要追踪基于帧指针的内核栈，需要内核编译参数CONFIG_FRAME_POINTER=y。
要启用用户动态追踪，需要使用内核编译参数CONFIG_UPROBES=y、CONFIG_UPROBE_EVENTS=y
子命令列表

perf支持一系列的子命令：
子命令说明
annotate 读取perf.data并显示被注解的代码
bench 基准测试的框架
config 在配置文件中读写配置项
diff 读取perf.data并显示剖析差异
evlist 列出perf.data中的事件名称
inject 用于增强事件流的过滤器
kmem 跟踪/度量内核内存属性
kvm 跟踪/度量KVM客户机系统
list 显示符号化的事件列表
lock 分析锁事件
mem 分析内存访问
record 执行剖析
report 显示剖析结果
sched 分析调度器
stat 获取性能计数
top 显示成本最高的操作并动态刷新
trace 类似于strace的工具
probe 定义新的动态追踪点

perrf record 命令参数

--exclude-perf 	不记录perf自己发起的事件
-p 	收集指定进程的事件，逗号分割的PID列表
-a 	使用Per-CPU模式，如果不指定-C，则相当于全局模式。

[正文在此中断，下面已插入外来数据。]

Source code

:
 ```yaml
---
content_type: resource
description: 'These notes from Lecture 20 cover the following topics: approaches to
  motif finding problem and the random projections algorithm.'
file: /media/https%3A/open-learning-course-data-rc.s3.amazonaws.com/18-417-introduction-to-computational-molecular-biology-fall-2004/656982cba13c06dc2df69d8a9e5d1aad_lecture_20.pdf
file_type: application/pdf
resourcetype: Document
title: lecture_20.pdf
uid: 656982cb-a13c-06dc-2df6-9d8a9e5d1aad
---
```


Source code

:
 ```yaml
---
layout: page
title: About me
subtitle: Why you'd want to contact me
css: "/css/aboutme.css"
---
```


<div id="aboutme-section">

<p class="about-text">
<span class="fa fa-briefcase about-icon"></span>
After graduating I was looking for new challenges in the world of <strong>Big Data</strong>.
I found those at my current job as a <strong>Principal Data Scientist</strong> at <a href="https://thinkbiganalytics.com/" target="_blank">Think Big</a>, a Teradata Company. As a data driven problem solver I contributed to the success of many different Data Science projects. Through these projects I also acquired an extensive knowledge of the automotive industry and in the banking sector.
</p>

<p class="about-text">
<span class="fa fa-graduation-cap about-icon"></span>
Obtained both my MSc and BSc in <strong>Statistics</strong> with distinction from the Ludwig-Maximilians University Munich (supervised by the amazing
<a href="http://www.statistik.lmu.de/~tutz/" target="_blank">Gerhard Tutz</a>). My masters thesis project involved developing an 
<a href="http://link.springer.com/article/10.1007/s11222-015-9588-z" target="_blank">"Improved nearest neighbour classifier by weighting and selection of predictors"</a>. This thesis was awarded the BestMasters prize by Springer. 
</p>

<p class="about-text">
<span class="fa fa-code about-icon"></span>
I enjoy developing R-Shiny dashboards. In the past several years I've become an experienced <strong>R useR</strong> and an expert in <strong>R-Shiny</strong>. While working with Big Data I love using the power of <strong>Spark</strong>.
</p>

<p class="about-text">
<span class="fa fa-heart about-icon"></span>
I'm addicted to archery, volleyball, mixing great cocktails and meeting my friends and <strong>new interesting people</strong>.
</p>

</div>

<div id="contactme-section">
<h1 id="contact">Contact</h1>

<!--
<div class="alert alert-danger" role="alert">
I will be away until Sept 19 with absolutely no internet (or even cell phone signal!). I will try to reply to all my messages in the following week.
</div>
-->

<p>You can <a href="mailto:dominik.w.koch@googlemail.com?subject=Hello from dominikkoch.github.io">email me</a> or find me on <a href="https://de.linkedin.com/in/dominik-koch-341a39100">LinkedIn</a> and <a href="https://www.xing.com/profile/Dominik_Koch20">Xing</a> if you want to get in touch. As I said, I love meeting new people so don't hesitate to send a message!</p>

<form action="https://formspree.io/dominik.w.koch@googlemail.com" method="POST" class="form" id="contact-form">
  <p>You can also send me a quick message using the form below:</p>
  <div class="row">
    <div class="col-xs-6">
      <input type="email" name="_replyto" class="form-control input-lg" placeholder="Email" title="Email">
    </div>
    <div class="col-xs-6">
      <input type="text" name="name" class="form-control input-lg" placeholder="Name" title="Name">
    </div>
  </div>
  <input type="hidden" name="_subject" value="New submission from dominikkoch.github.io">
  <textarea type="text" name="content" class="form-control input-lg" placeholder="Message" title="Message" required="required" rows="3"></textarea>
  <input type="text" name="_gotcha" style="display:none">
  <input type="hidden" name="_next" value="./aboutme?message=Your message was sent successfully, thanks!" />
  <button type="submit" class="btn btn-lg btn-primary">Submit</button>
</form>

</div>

如果指定-C，则可以选定若干CPU
-g 	记录调用栈
-F 	以指定的频率剖析
-T 	记录样本时间戳
-s 	记录每个线程的事件计数器，配合 perf report -T使用

微基准测试

From youtube video：

root@HaydenArchDesktop /tmp# perf bench sched pipe
# Running 'sched/pipe' benchmark:
# Executed 1000000 pipe operations between two processes

     Total time: 2.407 [sec]

       2.407455 usecs/op
         415376 ops/sec


root@HaydenArchDesktop /tmp# taskset -c 0 perf bench sched pipe
# Running 'sched/pipe' benchmark:
# Executed 1000000 pipe operations between two processes

     Total time: 2.381 [sec]

       2.381081 usecs/op
         419977 ops/sec
# 这里的时间提升不明显的原因是， 我的Archlinux是ZenKernel， 感觉可能在调度上已经做了不少的事情 ，如果随便启动一个redhat , 这个指标的差距会比较大。